Barrier integrity of HDMEC control monolayers and monolayers exposed to different inflammatory mediators such as thrombin, LPS and TNFα was evaluated by TER measurements and immunofluorescence analysis. (A) TER in control cells or HDMEC treated with inflammatory agents. Arrows denote the application of mediators. Results are expressed as a mean ± SEM (n = 2). Mediator-induced decrease in TER was accompanied by alterations in the immunostaining pattern not only of the adhesion junctional protein VE-cadherin but also of α-adducin and α-adducin (pSer481). (B-E) HDMEC monolayers exposed to inflammatory mediators or control cells were immunostained for VE-cadherin, α-adducin and α-adducin (pSer481). Staining for F-actin and for nuclei was also accomplished with Alexa Fluor 488 and DAPI, respectively.

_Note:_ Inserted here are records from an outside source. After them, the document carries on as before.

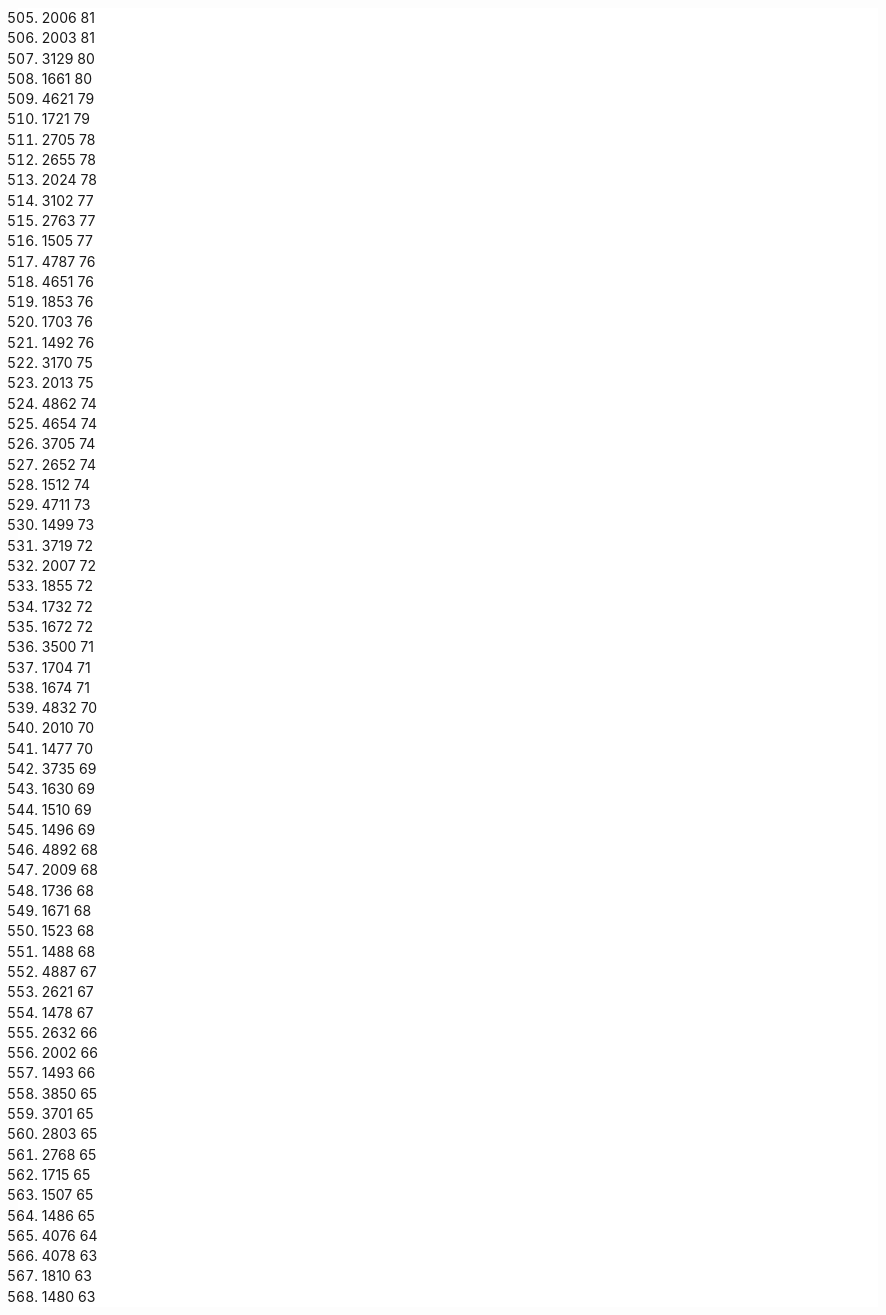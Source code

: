 505) 2006 81  
506) 2003 81  
507) 3129 80  
508) 1661 80  
509) 4621 79  
510) 1721 79  
511) 2705 78  
512) 2655 78  
513) 2024 78  
514) 3102 77  
515) 2763 77  
516) 1505 77  
517) 4787 76  
518) 4651 76  
519) 1853 76  
520) 1703 76  
521) 1492 76  
522) 3170 75  
523) 2013 75  
524) 4862 74  
525) 4654 74  
526) 3705 74  
527) 2652 74  
528) 1512 74  
529) 4711 73  
530) 1499 73  
531) 3719 72  
532) 2007 72  
533) 1855 72  
534) 1732 72  
535) 1672 72  
536) 3500 71  
537) 1704 71  
538) 1674 71  
539) 4832 70  
540) 2010 70  
541) 1477 70  
542) 3735 69  
543) 1630 69  
544) 1510 69  
545) 1496 69  
546) 4892 68  
547) 2009 68  
548) 1736 68  
549) 1671 68  
550) 1523 68  
551) 1488 68  
552) 4887 67  
553) 2621 67  
554) 1478 67  
555) 2632 66  
556) 2002 66  
557) 1493 66  
558) 3850 65  
559) 3701 65  
560) 2803 65  
561) 2768 65  
562) 1715 65  
563) 1507 65  
564) 1486 65  
565) 4076 64  
566) 4078 63  
567) 1810 63  
568) 1480 63  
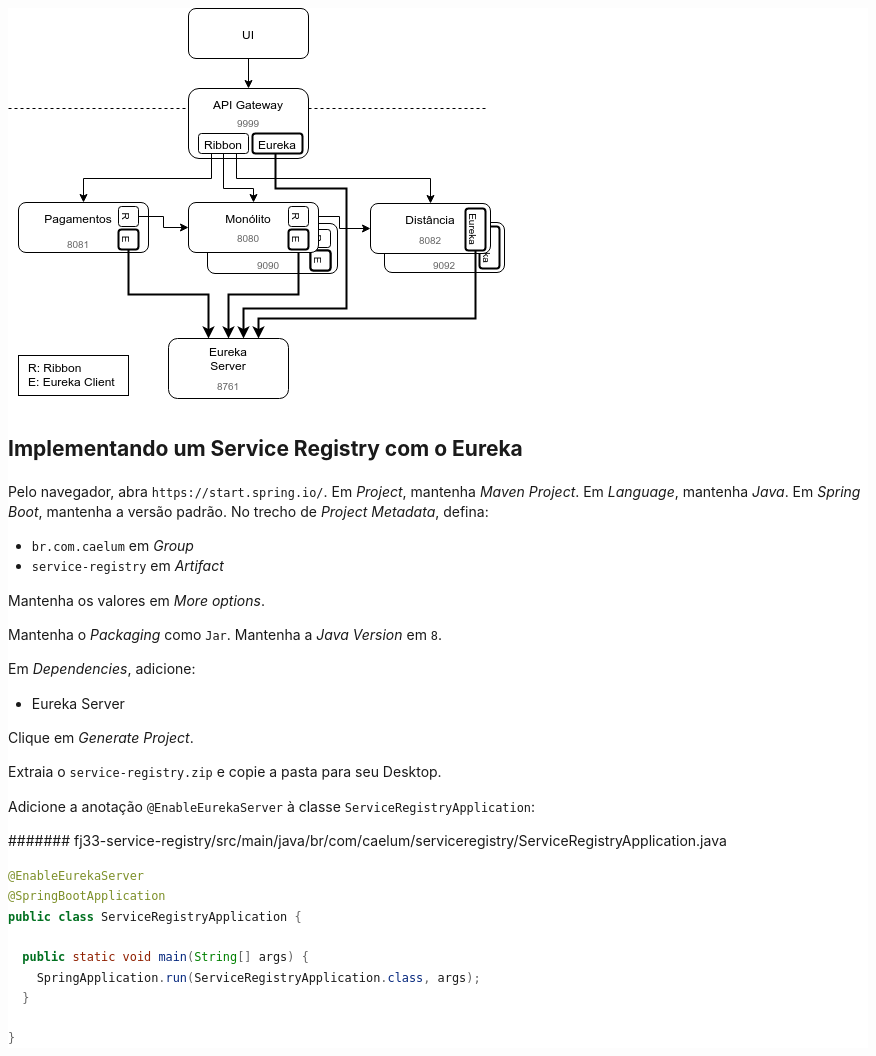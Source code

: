 ![Service Discovery no Caelum Eats {w=65}](imagens/08-service-discovery/service-discovery-com-eureka.png)

## Implementando um Service Registry com o Eureka

Pelo navegador, abra `https://start.spring.io/`.
Em _Project_, mantenha _Maven Project_.
Em _Language_, mantenha _Java_.
Em _Spring Boot_, mantenha a versão padrão.
No trecho de _Project Metadata_, defina:

- `br.com.caelum` em _Group_
- `service-registry` em _Artifact_

Mantenha os valores em _More options_.

Mantenha o _Packaging_ como `Jar`.
Mantenha a _Java Version_ em `8`.

Em _Dependencies_, adicione:

- Eureka Server

Clique em _Generate Project_.

Extraia o `service-registry.zip` e copie a pasta para seu Desktop.

Adicione a anotação `@EnableEurekaServer` à classe `ServiceRegistryApplication`:

####### fj33-service-registry/src/main/java/br/com/caelum/serviceregistry/ServiceRegistryApplication.java

```java
@EnableEurekaServer
@SpringBootApplication
public class ServiceRegistryApplication {

  public static void main(String[] args) {
    SpringApplication.run(ServiceRegistryApplication.class, args);
  }

}
```
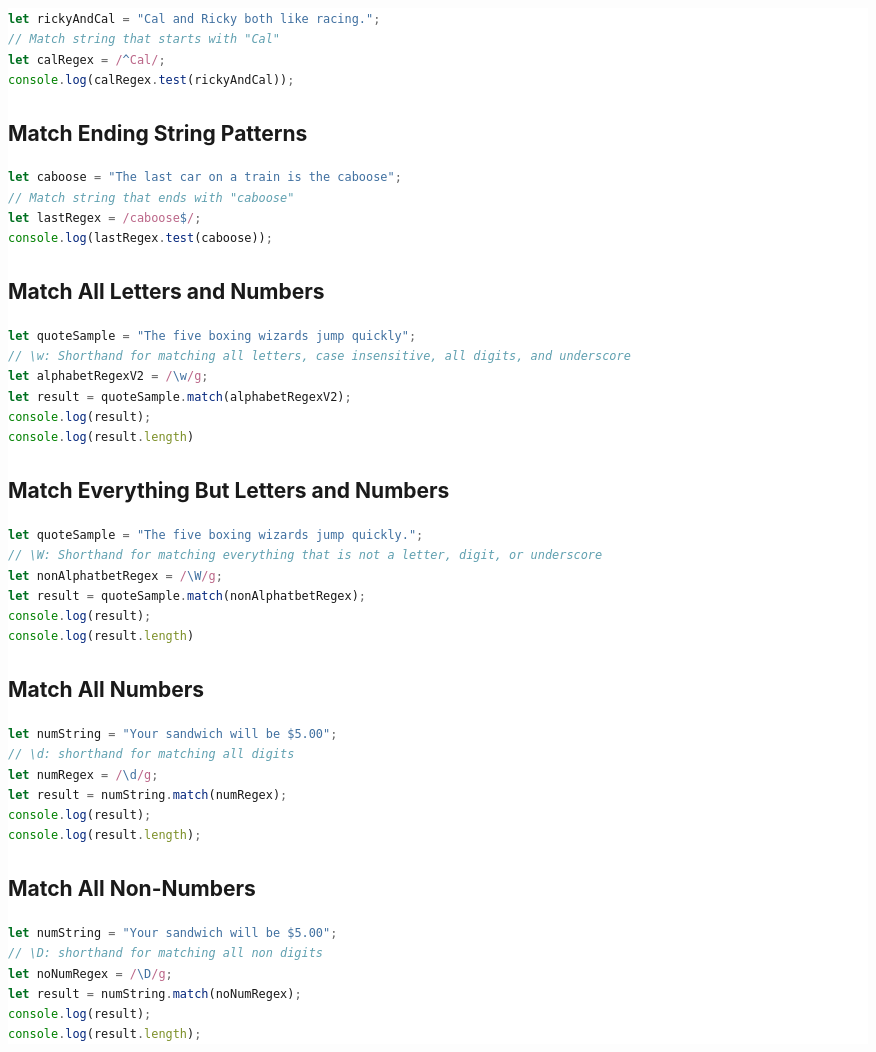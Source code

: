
 ```jsx
let rickyAndCal = "Cal and Ricky both like racing.";
// Match string that starts with "Cal"
let calRegex = /^Cal/;
console.log(calRegex.test(rickyAndCal));
```

## Match Ending String Patterns

```jsx
let caboose = "The last car on a train is the caboose";
// Match string that ends with "caboose"
let lastRegex = /caboose$/;
console.log(lastRegex.test(caboose));
```

## Match All Letters and Numbers

```jsx
let quoteSample = "The five boxing wizards jump quickly";
// \w: Shorthand for matching all letters, case insensitive, all digits, and underscore
let alphabetRegexV2 = /\w/g;
let result = quoteSample.match(alphabetRegexV2);
console.log(result);
console.log(result.length)
```

## Match Everything But Letters and Numbers

```jsx
let quoteSample = "The five boxing wizards jump quickly.";
// \W: Shorthand for matching everything that is not a letter, digit, or underscore
let nonAlphatbetRegex = /\W/g;
let result = quoteSample.match(nonAlphatbetRegex);
console.log(result);
console.log(result.length)
```

## Match All Numbers

```jsx
let numString = "Your sandwich will be $5.00";
// \d: shorthand for matching all digits
let numRegex = /\d/g;
let result = numString.match(numRegex);
console.log(result);
console.log(result.length);
```

## Match All Non-Numbers

```jsx
let numString = "Your sandwich will be $5.00";
// \D: shorthand for matching all non digits
let noNumRegex = /\D/g;
let result = numString.match(noNumRegex);
console.log(result);
console.log(result.length);
```
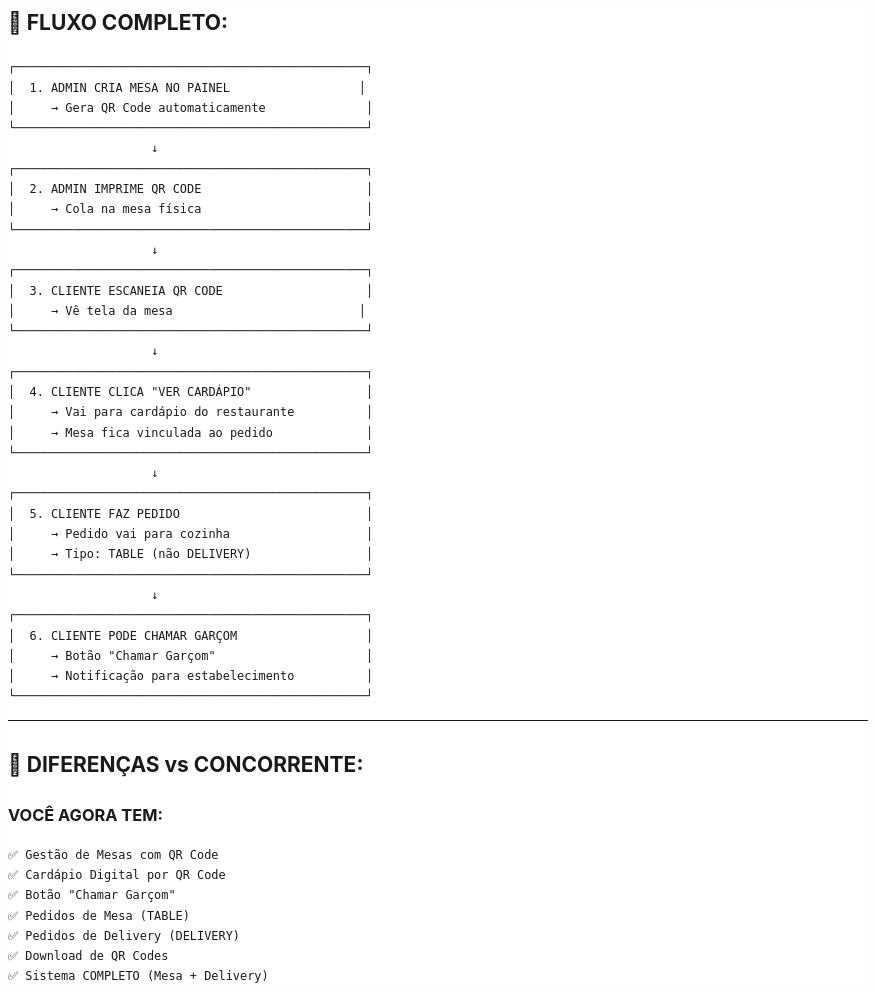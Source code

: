 ## 📱 FLUXO COMPLETO:

```
┌─────────────────────────────────────────────────┐
│  1. ADMIN CRIA MESA NO PAINEL                  │
│     → Gera QR Code automaticamente              │
└─────────────────────────────────────────────────┘
                    ↓
┌─────────────────────────────────────────────────┐
│  2. ADMIN IMPRIME QR CODE                       │
│     → Cola na mesa física                       │
└─────────────────────────────────────────────────┘
                    ↓
┌─────────────────────────────────────────────────┐
│  3. CLIENTE ESCANEIA QR CODE                    │
│     → Vê tela da mesa                          │
└─────────────────────────────────────────────────┘
                    ↓
┌─────────────────────────────────────────────────┐
│  4. CLIENTE CLICA "VER CARDÁPIO"                │
│     → Vai para cardápio do restaurante          │
│     → Mesa fica vinculada ao pedido             │
└─────────────────────────────────────────────────┘
                    ↓
┌─────────────────────────────────────────────────┐
│  5. CLIENTE FAZ PEDIDO                          │
│     → Pedido vai para cozinha                   │
│     → Tipo: TABLE (não DELIVERY)                │
└─────────────────────────────────────────────────┘
                    ↓
┌─────────────────────────────────────────────────┐
│  6. CLIENTE PODE CHAMAR GARÇOM                  │
│     → Botão "Chamar Garçom"                     │
│     → Notificação para estabelecimento          │
└─────────────────────────────────────────────────┘
```

---

## 🎯 DIFERENÇAS vs CONCORRENTE:

### **VOCÊ AGORA TEM:**
```
✅ Gestão de Mesas com QR Code
✅ Cardápio Digital por QR Code
✅ Botão "Chamar Garçom"
✅ Pedidos de Mesa (TABLE)
✅ Pedidos de Delivery (DELIVERY)
✅ Download de QR Codes
✅ Sistema COMPLETO (Mesa + Delivery)
```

In comparison to control condition (B) where VE-cadherin was linearly distributed along cell borders and α-adducin as well as α-adducin (pSer481) were present at cell-cell contacts (arrows, B), treatment with LPS (C), thrombin (D) and TNFα (E) led to considerable intercellular gap formation (arrowheads, C-E), paralleled by pronounced increased stress fiber formation and fragmented VE-cadherin distribution. This effect was associated with almost complete loss of α-adducin membrane staining. No differences in the nuclear morphology were observed under these conditions. Scale bar = 20 μm.